===== Information provided =====
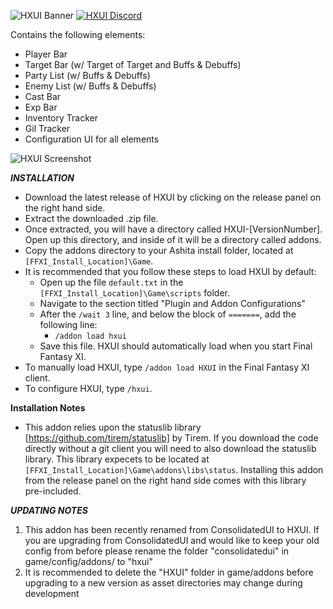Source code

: ![HXUI Banner](https://user-images.githubusercontent.com/124013059/220467961-2bcd7ec4-02bc-4ef1-92c5-1ddd98cfc0ac.png)
[![HXUI Discord](https://user-images.githubusercontent.com/124013059/220468014-bb680d46-3083-452e-803f-20f1385c7e72.png)](https://discord.gg/qepeymYw9y)

Contains the following elements:
* Player Bar
* Target Bar (w/ Target of Target and Buffs & Debuffs)
* Party List (w/ Buffs & Debuffs)
* Enemy List (w/ Buffs & Debuffs)
* Cast Bar
* Exp Bar
* Inventory Tracker
* Gil Tracker
* Configuration UI for all elements

![HXUI Screenshot](https://user-images.githubusercontent.com/124013059/220468124-38323cf6-f6a8-40f8-860c-4420f9632130.png)

***INSTALLATION***
* Download the latest release of HXUI by clicking on the release panel on the right hand side.
* Extract the downloaded .zip file.
* Once extracted, you will have a directory called HXUI-[VersionNumber].  Open up this directory, and inside of it will be a directory called addons.
* Copy the addons directory to your Ashita install folder, located at `[FFXI_Install_Location]\Game`.
* It is recommended that you follow these steps to load HXUI by default:
    * Open up the file `default.txt` in the `[FFXI_Install_Location]\Game\scripts` folder.
    * Navigate to the section titled "Plugin and Addon Configurations"
    * After the `/wait 3` line, and below the block of `=======`, add the following line:
        * `/addon load hxui`
    * Save this file.  HXUI should automatically load when you start Final Fantasy XI.
* To manually load HXUI, type `/addon load HXUI` in the Final Fantasy XI client.
* To configure HXUI, type `/hxui`.

**Installation Notes**
* This addon relies upon the statuslib library [https://github.com/tirem/statuslib] by Tirem. If you download the code directly without a git client you will need to also download the statuslib library. This library expecets to be located at `[FFXI_Install_Location]\Game\addons\libs\status`. Installing this addon from the release panel on the right hand side comes with this library pre-included.

***UPDATING NOTES***
1) This addon has been recently renamed from ConsolidatedUI to HXUI. If you are upgrading from ConsolidatedUI and would like to keep your old config from before please rename the folder "consolidatedui" in game/config/addons/ to "hxui"
2) It is recommended to delete the "HXUI" folder in game/addons before upgrading to a new version as asset directories may change during development

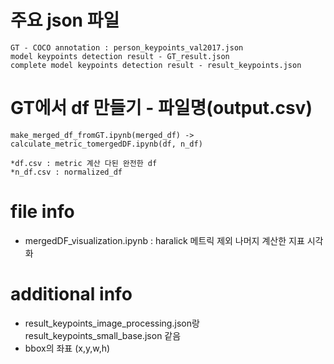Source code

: # 주요 json 파일
    GT - COCO annotation : person_keypoints_val2017.json
    model keypoints detection result - GT_result.json
    complete model keypoints detection result - result_keypoints.json


# GT에서 df 만들기 - 파일명(output.csv)
    make_merged_df_fromGT.ipynb(merged_df) -> calculate_metric_tomergedDF.ipynb(df, n_df)

    *df.csv : metric 계산 다된 완전한 df
    *n_df.csv : normalized_df


# file info
- mergedDF_visualization.ipynb : haralick 메트릭 제외 나머지 계산한 지표 시각화 


# additional info
- result_keypoints_image_processing.json랑 result_keypoints_small_base.json 같음
- bbox의 좌표 (x,y,w,h)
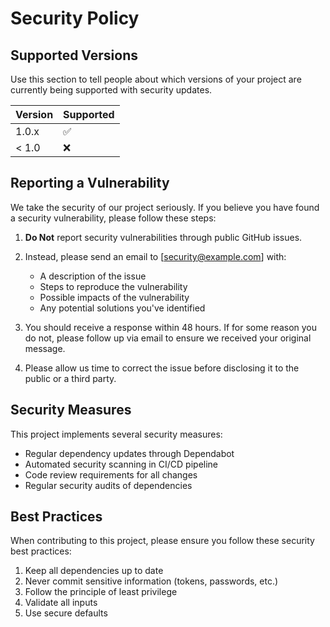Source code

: # Security Policy

## Supported Versions

Use this section to tell people about which versions of your project are currently being supported with security updates.

| Version | Supported          |
| ------- | ------------------ |
| 1.0.x   | :white_check_mark: |
| < 1.0   | :x:                |

## Reporting a Vulnerability

We take the security of our project seriously. If you believe you have found a security vulnerability, please follow these steps:

1. **Do Not** report security vulnerabilities through public GitHub issues.

2. Instead, please send an email to [security@example.com] with:

   - A description of the issue
   - Steps to reproduce the vulnerability
   - Possible impacts of the vulnerability
   - Any potential solutions you've identified

3. You should receive a response within 48 hours. If for some reason you do not, please follow up via email to ensure we received your original message.

4. Please allow us time to correct the issue before disclosing it to the public or a third party.

## Security Measures

This project implements several security measures:

- Regular dependency updates through Dependabot
- Automated security scanning in CI/CD pipeline
- Code review requirements for all changes
- Regular security audits of dependencies

## Best Practices

When contributing to this project, please ensure you follow these security best practices:

1. Keep all dependencies up to date
2. Never commit sensitive information (tokens, passwords, etc.)
3. Follow the principle of least privilege
4. Validate all inputs
5. Use secure defaults

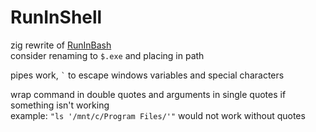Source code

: # RunInShell
zig rewrite of [RunInBash](https://github.com/neosmart/RunInBash)\
consider renaming to `$.exe` and placing in path

pipes work, `` ` `` to escape windows variables and special characters

wrap command in double quotes and arguments in single quotes if something isn't working\
example: `"ls '/mnt/c/Program Files/'"` would not work without quotes

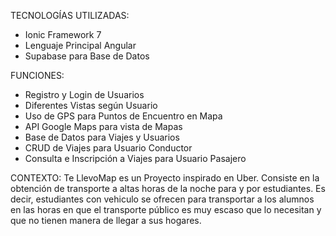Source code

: TECNOLOGÍAS UTILIZADAS:
-  Ionic Framework 7
-  Lenguaje Principal Angular
-  Supabase para Base de Datos 


FUNCIONES:
-  Registro y Login de Usuarios
-  Diferentes Vistas según Usuario
-  Uso de GPS para Puntos de Encuentro en Mapa
-  API Google Maps para vista de Mapas
-  Base de Datos para Viajes y Usuarios
-  CRUD de Viajes para Usuario Conductor
-  Consulta e Inscripción a Viajes para Usuario Pasajero


CONTEXTO:
Te LlevoMap es un Proyecto inspirado en Uber. Consiste en la obtención de transporte a altas horas de la noche para y por estudiantes.
Es decir, estudiantes con vehiculo se ofrecen para transportar a los alumnos en las horas en que el transporte público es muy escaso
que lo necesitan y que no tienen manera de llegar a sus hogares.
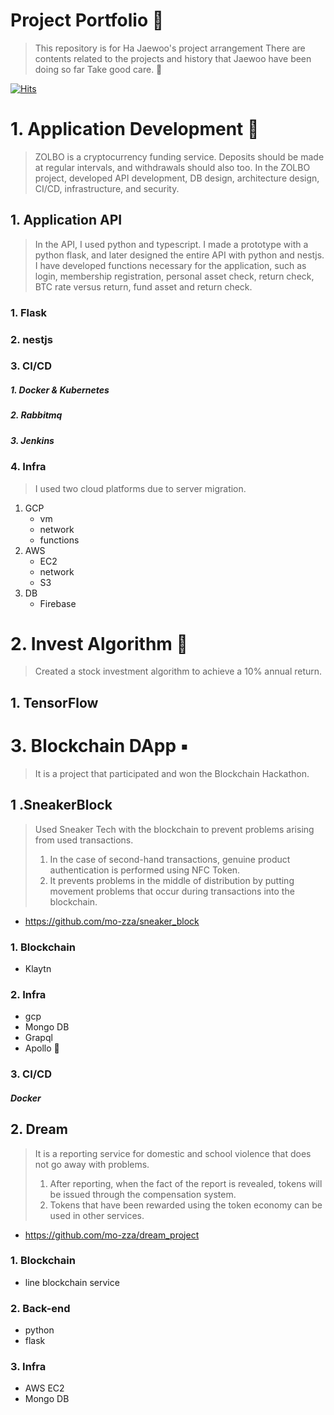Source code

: # Project Portfolio 👋
> This repository is for Ha Jaewoo's project arrangement
>There are contents related to the projects and history that Jaewoo have been doing so far
> Take good care. 👏

[![Hits](https://hits.seeyoufarm.com/api/count/incr/badge.svg?url=https%3A%2F%2Fgithub.com%2Fmo-zza%2Fmo-zza&count_bg=%2379C83D&title_bg=%23555555&icon=teamspeak.svg&icon_color=%23FFFFFF&title=hits&edge_flat=true)](https://hits.seeyoufarm.com)

# 1. Application Development 📱
> ZOLBO is a cryptocurrency funding service.
> Deposits should be made at regular intervals, and withdrawals should also too.
> In the ZOLBO project, developed API development, DB design, architecture design, CI/CD, infrastructure, and security.
## 1. Application API
> In the API, I used python and typescript. I made a prototype with a python flask, and later designed the entire API with python and nestjs.
> I have developed functions necessary for the application, such as login, membership registration, personal asset check, return check, BTC rate versus return, fund asset and return check.

### 1. Flask

### 2. nestjs

### 3. CI/CD
##### 1. Docker & Kubernetes

##### 2. Rabbitmq

##### 3. Jenkins

### 4. Infra
> I used two cloud platforms due to server migration.
1. GCP
    - vm
    - network
    - functions
2. AWS
    - EC2
    - network
    - S3
3. DB
    - Firebase

# 2. Invest Algorithm 🤖
> Created a stock investment algorithm to achieve a 10% annual return.
## 1. TensorFlow
# 3. Blockchain DApp ▪️
> It is a project that participated and won the Blockchain Hackathon.
## 1 .SneakerBlock
> Used Sneaker Tech with the blockchain to prevent problems arising from used transactions.
> 1. In the case of second-hand transactions, genuine product authentication is performed using NFC Token.
> 2. It prevents problems in the middle of distribution by putting movement problems that occur during transactions into the blockchain.
- https://github.com/mo-zza/sneaker_block
### 1. Blockchain
- Klaytn

### 2. Infra
- gcp
- Mongo DB
- Grapql
- Apollo 🚀

### 3. CI/CD
##### Docker

## 2. Dream
> It is a reporting service for domestic and school violence that does not go away with problems.
> 1. After reporting, when the fact of the report is revealed, tokens will be issued through the compensation system.
> 2. Tokens that have been rewarded using the token economy can be used in other services.
- https://github.com/mo-zza/dream_project
### 1. Blockchain
- line blockchain service

### 2. Back-end
- python
- flask

### 3. Infra
- AWS EC2
- Mongo DB
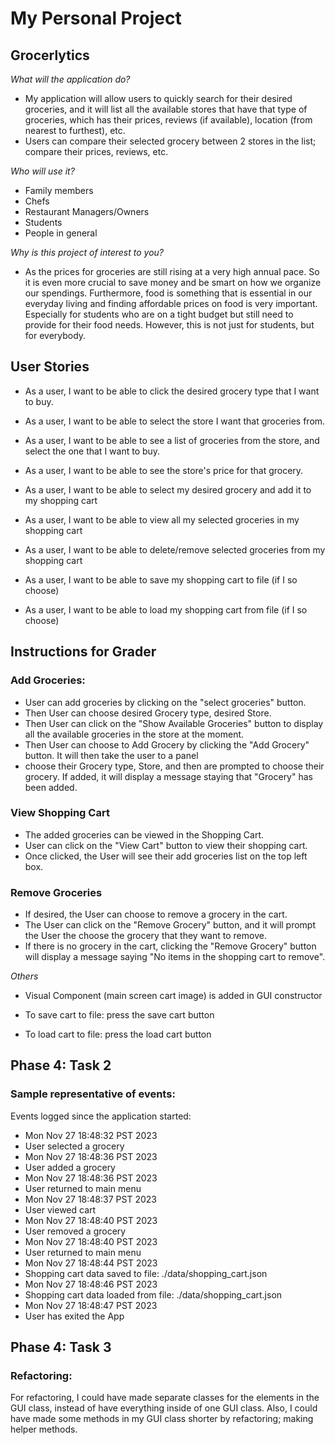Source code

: # My Personal Project

## Grocerlytics 

*What will the application do?*

* My application will allow users to quickly search for their desired
groceries, and it will list all the available stores that have that type
of groceries, which has their prices, reviews (if available), location (from 
nearest to furthest), etc. 
* Users can compare their selected grocery between 2 stores in the list;
compare their prices, reviews, etc.

*Who will use it?*

* Family members
* Chefs 
* Restaurant Managers/Owners
* Students
* People in general

*Why is this project of interest to you?*
* As the prices for groceries are still rising at a very high annual pace. 
So it is even more crucial to save money and be smart on how we organize 
our spendings. Furthermore, food is something that is essential in our everyday 
living and finding affordable prices on food is very important. Especially for 
students who are on a tight budget but still need to provide for their food needs. 
However, this is not just for students, but for everybody. 



## User Stories

* As a user, I want to be able to click the desired grocery type that I want to buy.
* As a user, I want to be able to select the store I want that groceries from.
* As a user, I want to be able to see a list of groceries from the store, and select the one that I want to buy.
* As a user, I want to be able to see the store's price for that grocery.
* As a user, I want to be able to select my desired grocery and add it to my shopping cart
* As a user, I want to be able to view all my selected groceries in my shopping cart
* As a user, I want to be able to delete/remove selected groceries from my shopping cart

* As a user, I want to be able to save my shopping cart to file (if I so choose)
* As a user, I want to be able to load my shopping cart from file (if I so choose)


## Instructions for Grader


### Add Groceries:

* User can add groceries by clicking on the "select groceries" button. 
* Then User can choose desired Grocery type, desired Store.
* Then User can click on the "Show Available Groceries" button to display all the available groceries in the store 
at the moment.
* Then User can choose to Add Grocery by clicking the "Add Grocery" button. It will then take the user to a panel 
* choose their Grocery type, Store, and then are prompted to choose their grocery. If added, it will display a message
staying that "Grocery" has been added. 

### View Shopping Cart
* The added groceries can be viewed in the Shopping Cart. 
* User can click on the "View Cart" button to view their shopping cart.
* Once clicked, the User will see their add groceries list on the top left box. 

### Remove Groceries
* If desired, the User can choose to remove a grocery in the cart.
* The User can click on the "Remove Grocery" button, and it will prompt the User the choose the grocery that they
want to remove. 
* If there is no grocery in the cart, clicking the "Remove Grocery" button will display a message saying "No items
in the shopping cart to remove".


*Others*
* Visual Component (main screen cart image) is added in GUI constructor

* To save cart to file: press the save cart button
* To load cart to file: press the load cart button

## Phase 4: Task 2

### Sample representative of events:
Events logged since the application started:

* Mon Nov 27 18:48:32 PST 2023 
* User selected a grocery
* Mon Nov 27 18:48:36 PST 2023
* User added a grocery
* Mon Nov 27 18:48:36 PST 2023
* User returned to main menu
* Mon Nov 27 18:48:37 PST 2023
* User viewed cart
* Mon Nov 27 18:48:40 PST 2023
* User removed a grocery
* Mon Nov 27 18:48:40 PST 2023
* User returned to main menu
* Mon Nov 27 18:48:44 PST 2023
* Shopping cart data saved to file: ./data/shopping_cart.json
* Mon Nov 27 18:48:46 PST 2023
* Shopping cart data loaded from file: ./data/shopping_cart.json
* Mon Nov 27 18:48:47 PST 2023
* User has exited the App


## Phase 4: Task 3

### Refactoring:

For refactoring, I could have made separate classes for the elements in the GUI class, instead of have everything 
inside of one GUI class. Also, I could have made some methods in my GUI class shorter by refactoring; making helper 
methods.
  
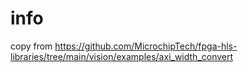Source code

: # info
copy from https://github.com/MicrochipTech/fpga-hls-libraries/tree/main/vision/examples/axi_width_convert
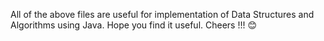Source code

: All of the above files are useful for implementation of Data Structures and Algorithms using Java. Hope you find it useful. Cheers !!! 😊
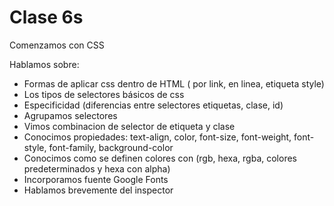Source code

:# Clase 6s
Comenzamos con CSS

Hablamos sobre:
- Formas de aplicar css dentro de HTML ( por link, en linea, etiqueta style)
- Los tipos de selectores básicos de css
- Especificidad (diferencias entre selectores etiquetas, clase, id)
- Agrupamos selectores
- Vimos combinacion de selector de etiqueta y clase
- Conocimos propiedades: text-align, color, font-size, font-weight, font-style, font-family, background-color
- Conocimos como se definen colores con (rgb, hexa, rgba, colores predeterminados y hexa con alpha)
- Incorporamos fuente Google Fonts
- Hablamos brevemente del inspector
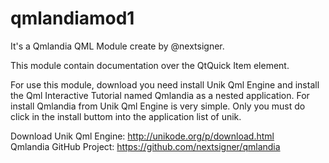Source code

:# qmlandiamod1

It's a Qmlandia QML Module create by @nextsigner.

This module contain documentation over the QtQuick Item element.

For use this module, download you need install Unik Qml Engine and install the Qml Interactive Tutorial named Qmlandia as a nested application.
For install Qmlandia from Unik Qml Engine is very simple. Only you must do click in the install buttom into the application list of unik.

Download Unik Qml Engine: http://unikode.org/p/download.html  
Qmlandia GitHub Project: https://github.com/nextsigner/qmlandia
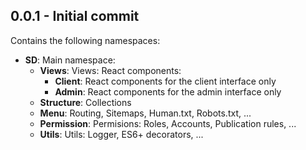 ## 0.0.1 - Initial commit
Contains the following namespaces:

* **SD**: Main namespace:
  * **Views**: Views: React components:
    * **Client**: React components for the client interface only
    * **Admin**: React components for the admin interface only
  * **Structure**: Collections
  * **Menu**: Routing, Sitemaps, Human.txt, Robots.txt, ...
  * **Permission**: Permisions: Roles, Accounts, Publication rules, ...
  * **Utils**: Utils: Logger, ES6+ decorators, ...

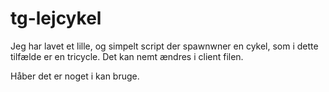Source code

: # tg-lejcykel

Jeg har lavet et lille, og simpelt script der spawnwner en cykel, som i dette tilfælde er en tricycle. Det kan nemt ændres i client filen.

Håber det er noget i kan bruge.
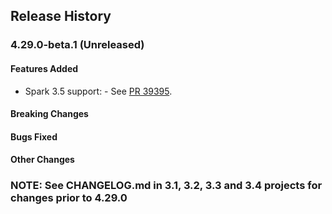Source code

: ## Release History

### 4.29.0-beta.1 (Unreleased)

#### Features Added
* Spark 3.5 support: - See [PR 39395](https://github.com/Azure/azure-sdk-for-java/pull/39395).

#### Breaking Changes

#### Bugs Fixed


#### Other Changes

### NOTE: See CHANGELOG.md in 3.1, 3.2, 3.3 and 3.4 projects for changes prior to 4.29.0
=====
Work order: Copy out every line of the material above that mentions the word "Once".

Answer:
* Once extracted, you will have a directory called HXUI-[VersionNumber].  Open up this directory, and inside of it will be a directory called addons.
* Once clicked, the User will see their add groceries list on the top left box. 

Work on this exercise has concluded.